**WORK TO COMPLETE:**
Starting from the top of the entries below and ending with the line containing "any code to", restate every line word for word, pictures omitted.

[Stored data entries]
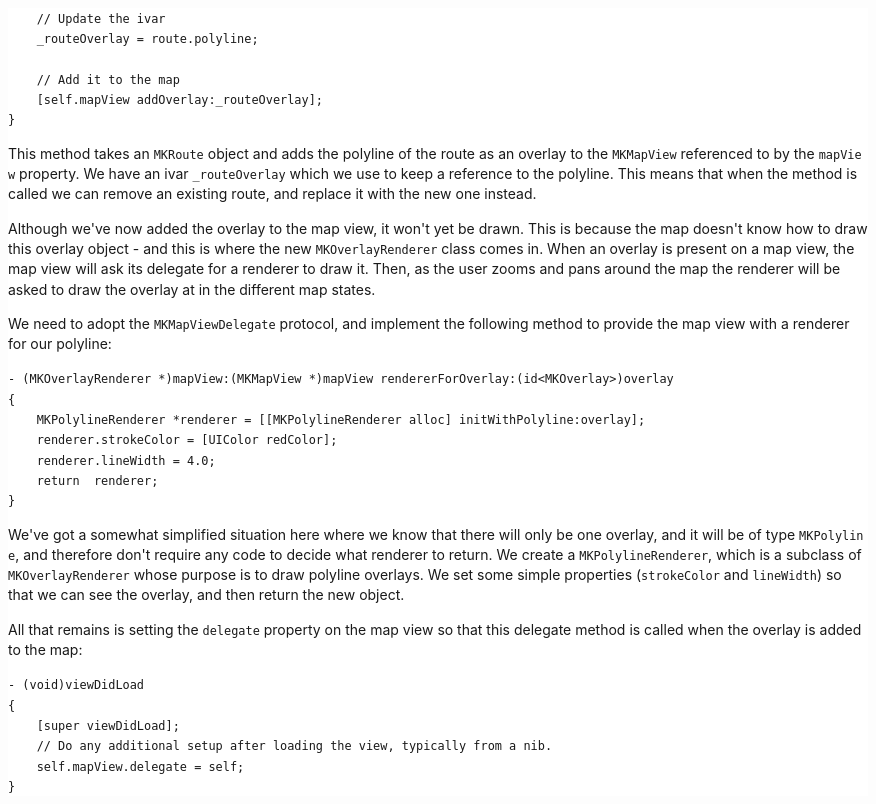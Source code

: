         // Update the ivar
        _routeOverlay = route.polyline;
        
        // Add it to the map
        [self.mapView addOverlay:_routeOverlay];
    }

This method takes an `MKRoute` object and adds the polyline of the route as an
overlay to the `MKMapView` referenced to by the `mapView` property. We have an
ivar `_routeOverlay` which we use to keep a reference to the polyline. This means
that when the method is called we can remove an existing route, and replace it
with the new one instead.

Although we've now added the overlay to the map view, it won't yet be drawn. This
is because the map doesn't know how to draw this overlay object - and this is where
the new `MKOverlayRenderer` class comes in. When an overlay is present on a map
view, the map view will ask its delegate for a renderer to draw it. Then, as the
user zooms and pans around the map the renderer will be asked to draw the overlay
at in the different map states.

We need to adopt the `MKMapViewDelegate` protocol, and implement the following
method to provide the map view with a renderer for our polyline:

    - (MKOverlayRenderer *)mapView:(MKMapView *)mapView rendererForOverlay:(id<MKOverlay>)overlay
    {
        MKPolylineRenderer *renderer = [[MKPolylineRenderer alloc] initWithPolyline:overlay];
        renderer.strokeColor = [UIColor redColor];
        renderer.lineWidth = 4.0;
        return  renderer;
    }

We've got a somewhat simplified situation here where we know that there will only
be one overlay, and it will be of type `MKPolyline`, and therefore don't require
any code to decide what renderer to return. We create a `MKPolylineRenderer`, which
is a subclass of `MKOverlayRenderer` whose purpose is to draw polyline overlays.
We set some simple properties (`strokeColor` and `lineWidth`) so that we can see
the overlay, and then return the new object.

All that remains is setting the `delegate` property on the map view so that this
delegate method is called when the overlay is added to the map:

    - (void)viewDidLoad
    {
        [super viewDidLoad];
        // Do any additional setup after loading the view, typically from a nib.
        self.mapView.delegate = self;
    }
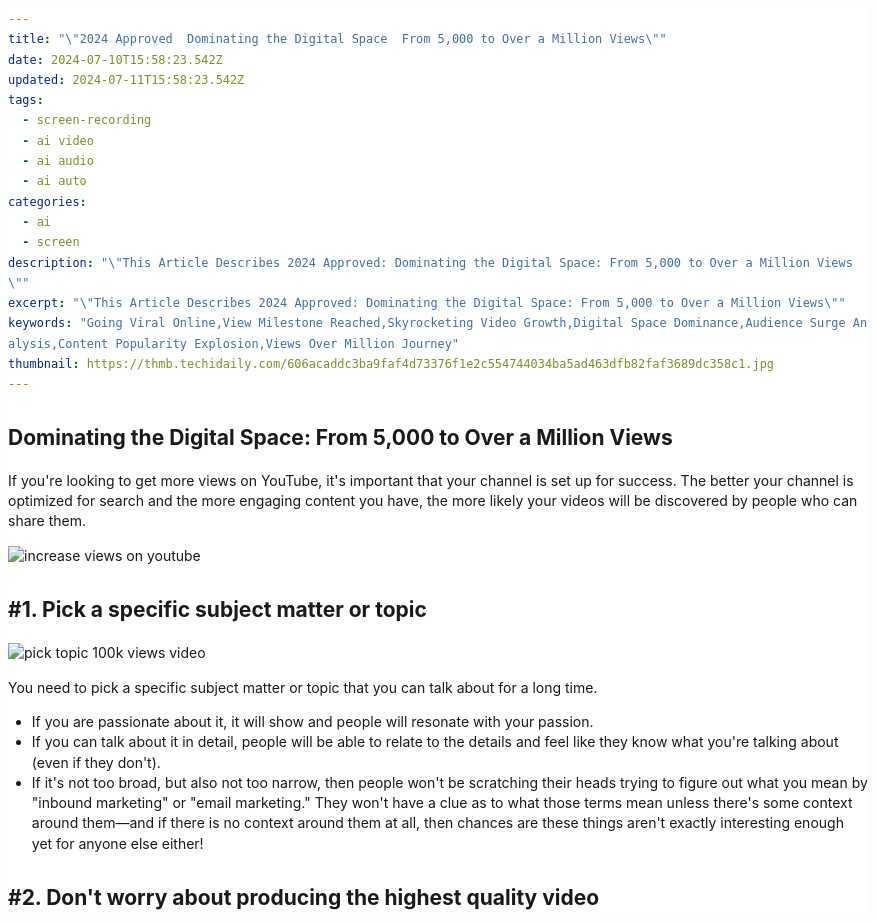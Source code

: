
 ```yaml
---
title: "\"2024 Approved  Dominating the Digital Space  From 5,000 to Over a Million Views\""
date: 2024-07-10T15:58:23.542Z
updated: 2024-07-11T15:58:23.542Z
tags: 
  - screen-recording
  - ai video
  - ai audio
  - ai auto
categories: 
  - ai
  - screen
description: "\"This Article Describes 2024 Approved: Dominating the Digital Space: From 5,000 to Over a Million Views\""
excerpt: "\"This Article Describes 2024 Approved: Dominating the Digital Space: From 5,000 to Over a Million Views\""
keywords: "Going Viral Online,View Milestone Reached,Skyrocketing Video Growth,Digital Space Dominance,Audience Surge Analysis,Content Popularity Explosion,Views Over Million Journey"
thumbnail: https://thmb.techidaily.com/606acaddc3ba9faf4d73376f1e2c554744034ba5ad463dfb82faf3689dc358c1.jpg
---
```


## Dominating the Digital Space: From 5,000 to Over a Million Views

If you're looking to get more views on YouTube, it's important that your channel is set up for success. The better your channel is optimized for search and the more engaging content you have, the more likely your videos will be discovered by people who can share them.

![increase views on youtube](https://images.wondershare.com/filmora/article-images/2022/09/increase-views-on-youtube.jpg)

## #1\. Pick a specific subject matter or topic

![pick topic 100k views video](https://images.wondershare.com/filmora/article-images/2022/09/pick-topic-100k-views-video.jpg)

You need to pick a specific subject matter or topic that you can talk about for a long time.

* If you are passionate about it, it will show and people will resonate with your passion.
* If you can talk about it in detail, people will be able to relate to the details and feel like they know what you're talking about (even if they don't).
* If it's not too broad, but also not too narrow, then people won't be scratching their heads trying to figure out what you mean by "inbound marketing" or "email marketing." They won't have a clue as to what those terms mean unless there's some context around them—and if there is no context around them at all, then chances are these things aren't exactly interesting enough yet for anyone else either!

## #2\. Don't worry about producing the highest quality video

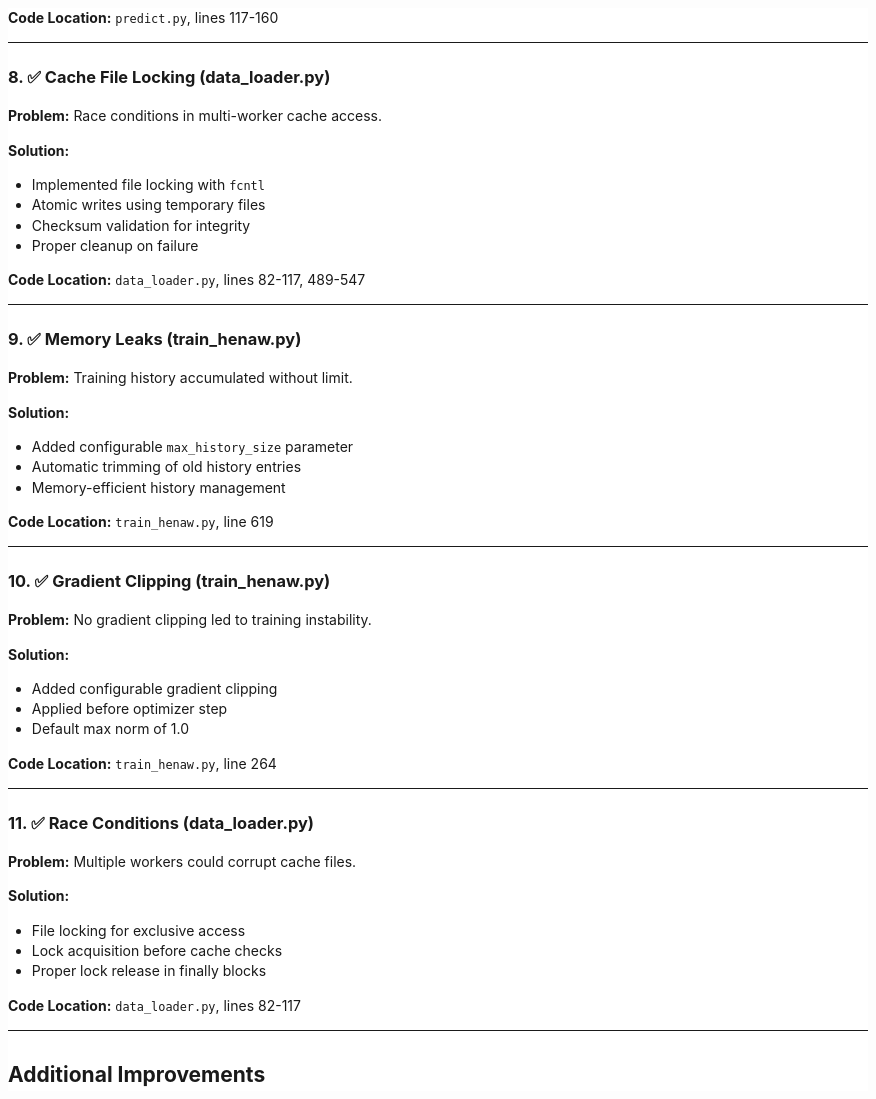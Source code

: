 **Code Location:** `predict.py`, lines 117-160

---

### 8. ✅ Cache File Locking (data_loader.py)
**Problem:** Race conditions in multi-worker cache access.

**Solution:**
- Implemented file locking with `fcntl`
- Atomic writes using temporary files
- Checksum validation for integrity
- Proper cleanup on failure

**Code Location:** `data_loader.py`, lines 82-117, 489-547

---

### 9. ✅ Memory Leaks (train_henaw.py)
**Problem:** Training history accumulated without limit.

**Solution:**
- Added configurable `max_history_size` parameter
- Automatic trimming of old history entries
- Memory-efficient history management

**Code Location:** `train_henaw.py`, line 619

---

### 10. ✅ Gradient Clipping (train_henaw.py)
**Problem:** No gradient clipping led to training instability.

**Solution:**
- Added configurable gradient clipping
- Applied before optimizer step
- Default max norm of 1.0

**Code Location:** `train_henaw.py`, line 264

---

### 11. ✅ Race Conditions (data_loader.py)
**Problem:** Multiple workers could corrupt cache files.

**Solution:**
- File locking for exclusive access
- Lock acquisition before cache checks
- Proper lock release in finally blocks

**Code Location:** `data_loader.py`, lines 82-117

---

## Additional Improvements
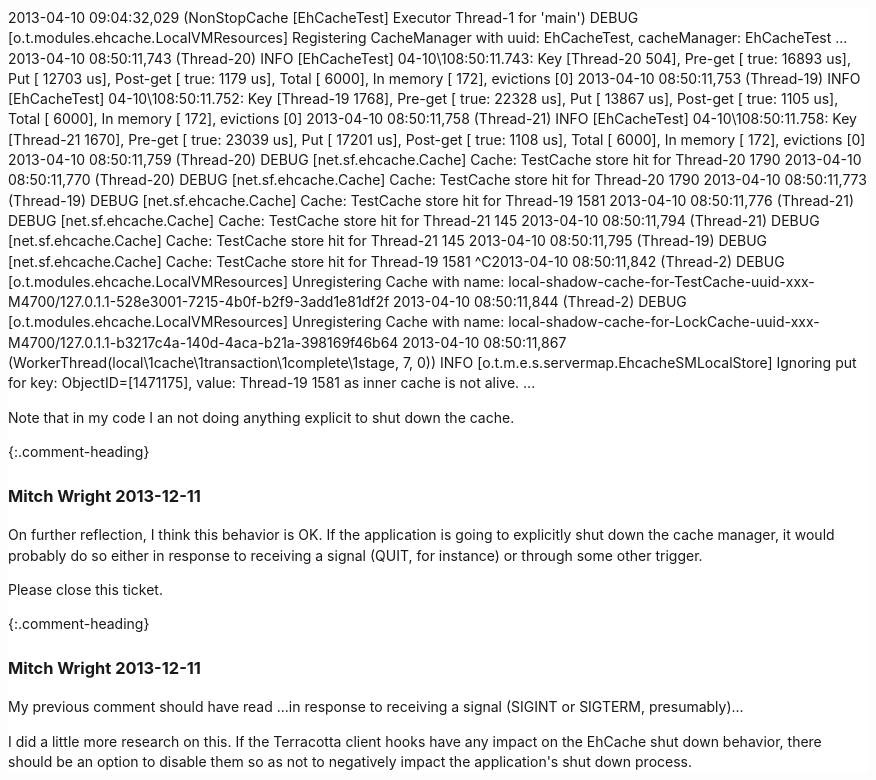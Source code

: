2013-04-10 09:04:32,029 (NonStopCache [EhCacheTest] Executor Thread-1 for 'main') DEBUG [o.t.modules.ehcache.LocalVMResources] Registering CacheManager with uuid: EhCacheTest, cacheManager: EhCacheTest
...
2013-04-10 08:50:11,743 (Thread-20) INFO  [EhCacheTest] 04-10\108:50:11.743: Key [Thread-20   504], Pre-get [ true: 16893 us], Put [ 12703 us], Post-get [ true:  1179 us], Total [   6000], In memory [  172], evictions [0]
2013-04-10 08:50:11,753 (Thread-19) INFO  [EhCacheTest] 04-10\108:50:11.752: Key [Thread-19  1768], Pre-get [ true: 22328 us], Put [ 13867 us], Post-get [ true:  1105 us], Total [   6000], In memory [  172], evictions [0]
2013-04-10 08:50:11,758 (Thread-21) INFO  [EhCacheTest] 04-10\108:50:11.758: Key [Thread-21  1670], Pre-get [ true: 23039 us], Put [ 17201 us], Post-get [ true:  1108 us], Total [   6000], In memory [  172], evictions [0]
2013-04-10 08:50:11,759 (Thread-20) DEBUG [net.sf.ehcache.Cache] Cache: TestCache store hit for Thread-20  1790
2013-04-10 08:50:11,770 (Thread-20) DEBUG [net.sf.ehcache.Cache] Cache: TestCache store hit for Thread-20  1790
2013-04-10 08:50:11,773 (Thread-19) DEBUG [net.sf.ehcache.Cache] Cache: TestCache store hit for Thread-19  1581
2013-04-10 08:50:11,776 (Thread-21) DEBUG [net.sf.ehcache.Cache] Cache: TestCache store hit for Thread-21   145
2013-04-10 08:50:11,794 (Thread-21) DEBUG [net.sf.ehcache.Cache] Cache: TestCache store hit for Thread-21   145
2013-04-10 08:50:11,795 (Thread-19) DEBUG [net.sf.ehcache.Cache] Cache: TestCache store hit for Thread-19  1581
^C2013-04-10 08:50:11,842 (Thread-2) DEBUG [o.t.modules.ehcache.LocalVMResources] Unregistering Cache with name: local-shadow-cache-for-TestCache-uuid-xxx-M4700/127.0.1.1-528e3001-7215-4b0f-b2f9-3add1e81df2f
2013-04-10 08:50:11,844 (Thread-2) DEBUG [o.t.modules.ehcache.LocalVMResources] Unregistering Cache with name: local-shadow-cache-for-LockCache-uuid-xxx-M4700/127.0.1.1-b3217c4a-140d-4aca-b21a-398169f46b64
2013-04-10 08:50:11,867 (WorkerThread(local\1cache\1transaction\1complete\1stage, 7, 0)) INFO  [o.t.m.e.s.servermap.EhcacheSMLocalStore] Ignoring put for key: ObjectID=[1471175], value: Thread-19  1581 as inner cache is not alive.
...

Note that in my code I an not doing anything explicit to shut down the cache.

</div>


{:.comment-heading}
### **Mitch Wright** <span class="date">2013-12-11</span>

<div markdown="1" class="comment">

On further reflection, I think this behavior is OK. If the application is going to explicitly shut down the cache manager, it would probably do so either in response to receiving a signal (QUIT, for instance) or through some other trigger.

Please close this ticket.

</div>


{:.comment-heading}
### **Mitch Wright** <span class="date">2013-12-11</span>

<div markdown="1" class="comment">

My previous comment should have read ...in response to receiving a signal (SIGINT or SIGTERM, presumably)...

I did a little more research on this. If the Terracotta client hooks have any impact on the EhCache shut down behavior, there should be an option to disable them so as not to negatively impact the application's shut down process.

**REPLY TO THE TASK:**
Source code

:         // Update the ivar
        _routeOverlay = route.polyline;
        
        // Add it to the map
        [self.mapView addOverlay:_routeOverlay];
    }

This method takes an `MKRoute` object and adds the polyline of the route as an
overlay to the `MKMapView` referenced to by the `mapView` property. We have an
ivar `_routeOverlay` which we use to keep a reference to the polyline. This means
that when the method is called we can remove an existing route, and replace it
with the new one instead.

Although we've now added the overlay to the map view, it won't yet be drawn. This
is because the map doesn't know how to draw this overlay object - and this is where
the new `MKOverlayRenderer` class comes in. When an overlay is present on a map
view, the map view will ask its delegate for a renderer to draw it. Then, as the
user zooms and pans around the map the renderer will be asked to draw the overlay
at in the different map states.

We need to adopt the `MKMapViewDelegate` protocol, and implement the following
method to provide the map view with a renderer for our polyline:

    - (MKOverlayRenderer *)mapView:(MKMapView *)mapView rendererForOverlay:(id<MKOverlay>)overlay
    {
        MKPolylineRenderer *renderer = [[MKPolylineRenderer alloc] initWithPolyline:overlay];
        renderer.strokeColor = [UIColor redColor];
        renderer.lineWidth = 4.0;
        return  renderer;
    }

We've got a somewhat simplified situation here where we know that there will only
be one overlay, and it will be of type `MKPolyline`, and therefore don't require
any code to decide what renderer to return. We create a `MKPolylineRenderer`, which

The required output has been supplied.